Sempre que vamos a um supermercado o que vemos não é nem metade do que ele realmente é, tem toda uma hierarquia por trás de cada setor, desde o dono da rede até os faxineiros, os sacoleiros e é claro, os operadores de caixas. A vida em um supermercado pode ser bem mais interessante quanto parece, pelo menos, no começo. Após um certo tempo a rotina nos pega de jeito e, bom, não é mais aquela coisa gigantesca de fazer os olhos brilharem ao verem a coisa toda funcionando por detrás de todas aquelas prateleiras repletas de alimentos e bebidas. E isso Arthur sabia muito bem.
Trabalhava a pouco mais de dois anos em uma grande rede de supermercados do estado de São Paulo. Nos primeiros meses em que passou a fazer parte da equipe, tinha como trabalho repor a mercadoria em suas devidas prateleiras. A primeira vez em que foi ao depósito para encher o carrinho pela manhã, ficou parado se sentindo um bicho minúsculo no meio de tantas caixas e pacotes que iam até a metade do teto extremamente alto do lugar. Imaginava que dentro de um supermercado as coisas eram grandes mas não que era quase uma mini cidade com mini carros passando a todo momento carregando reposição.
Sim!
Mini carros!Apenas quatro dias depois trabalhando ali dentro ele aprendeu que o nome daquilo era empilhadeira. Fazer o que, ele tinha dezessete anos e era novo no ramo. Foi em uma conversa com seu gerente, que ele descobriu e foi algo como:
— Rafa, os caras estão lá atrás com os mini carros para trazer as reposições que estão no caminhão e dois deles não querem funcionar — ele fala com o rapaz que estava tomando café na cozinha do estabelecimento.
— Mini... O que? — Rafa o olhava confuso, até porque, como teria mini carros em um mercado?
— Carros! Que carregam as reposições. — ele diz de uma forma totalmente natural, como se fosse algo óbvio.
— Tá de brincadeira que você chama as empilhadeiras de mini carros, né?
Os dois seguiram para onde estavam as empilhadeiras e lá Rafael contou como Arthur às estava chamando, foi constrangedor pois todos riram e zombaram dele. Alguns bons meses depois ele foi promovido para operador de caixa e pensou que todos já haviam esquecido o ocorrido, mas no seu primeiro dia no novo setor, Rafael lhe disse:
— Bom, Arthur. Esse é seu novo posto, não tem muito mistério, você só precisa apertar esse botão para abrir a gaveta, esse para quando for passar as compras e esse para encerrar.
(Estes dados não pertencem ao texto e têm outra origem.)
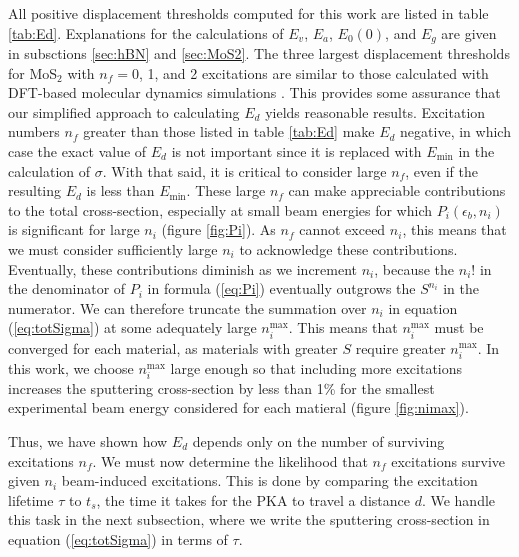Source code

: \documentclass{article}
\begin{document}
All positive displacement thresholds computed for this work are listed in table
\ref{tab:Ed}.
Explanations for the calculations of $E_v$, $E_a$, $E_0(0)$, and $E_g$ are
given in subsctions \ref{sec:hBN} and \ref{sec:MoS2}.
The three largest displacement thresholds for MoS$_2$ with $n_f = 0$, 1, and 2
excitations are similar to those calculated with DFT-based molecular dynamics
simulations \cite{Kretschmer2020}.
This provides some assurance that our simplified approach to calculating $E_d$
yields reasonable results.
Excitation numbers $n_f$ greater than those listed in table \ref{tab:Ed} make
$E_d$ negative, in which case the exact value of $E_d$ is not important since
it is replaced with $E_\text{min}$ in the calculation of $\sigma$.
With that said, it is critical to consider large $n_f$, even if the resulting
$E_d$ is less than $E_\text{min}$.
These large $n_f$ can make appreciable contributions to the total
cross-section, especially at small beam energies for which $P_i(\epsilon_b,
n_i)$ is significant for large $n_i$ (figure \ref{fig:Pi}).
As $n_f$ cannot exceed $n_i$, this means that we must consider sufficiently
large $n_i$ to acknowledge these contributions.
Eventually, these contributions diminish as we increment $n_i$, because the
$n_i!$ in the denominator of $P_i$ in formula (\ref{eq:Pi}) eventually
outgrows the $S^{n_i}$ in the numerator.
We can therefore truncate the summation over $n_i$ in equation
(\ref{eq:totSigma}) at some adequately large $n_i^\text{max}$.
This means that $n_i^\text{max}$ must be converged for each material, as
materials with greater $S$ require greater $n_i^\text{max}$.
In this work, we choose $n_i^\text{max}$ large enough so that including more
excitations increases the sputtering cross-section by less than 1\% for the
smallest experimental beam energy considered for each matieral (figure
\ref{fig:nimax}).

Thus, we have shown how $E_d$ depends only on the number of surviving
excitations $n_f$.  We must now determine the likelihood that $n_f$ excitations
survive given $n_i$ beam-induced excitations.
This is done by comparing the excitation lifetime $\tau$ to $t_s$, the time it
takes for the PKA to travel a distance $d$.
We handle this task in the next subsection, where we write the sputtering
cross-section in equation (\ref{eq:totSigma}) in terms of
$\tau$.
\end{document}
A Amanda ensinará tudo o que você precisa, mas nunca se esqueça de perguntar primeiro se a pessoa quer nota fiscal paulista, mesmo sabendo que na maioria das vezes a resposta é não. — ele estava saindo de perto do caixa quando finalizou. — Antes que eu esqueça, o nome disso é computador e não tv com números, calculadora tamanho família ou laptop da xuxa. Só para não confundir igual aos "mini carros".
Isso também foi constrangedor pois assim como a história dos mini carros, todos que estavam por perto riram dele e passaram um bom tempo o caçoando.
O começo foi assustador já que ele foi promovido bem no mês das festas de fim de ano, o mercado estava lotado e a todo momento saía briga, algumas bastante inusitadas como a de duas mulheres que saíram no tapa porque uma delas queria um pacote de macarrão que havia acabado e não tinha mais no depósito, então achou uma solução: pegou a de um carrinho alheio. A dona viu e fez o maior escândalo e no final nenhuma das duas ficou com a massa pois no meio das bofetadas o pacote se rasgou. A única coisa que conseguiram foi um pedaço rasgado da blusa de uma e um tufo de cabelo da outra.
VOCÊ ESTÁ LENDO
Nota fiscal paulista
Short StoryPelo menos uma vez em sua vida você já deve ter ouvido a frase: Nota fiscal paulista? Arthur diz isso todos os dias. Trabalhando como operador de caixa em um supermercado da grande São Paulo, ele se torna praticamente um robô que reproduz sempre os...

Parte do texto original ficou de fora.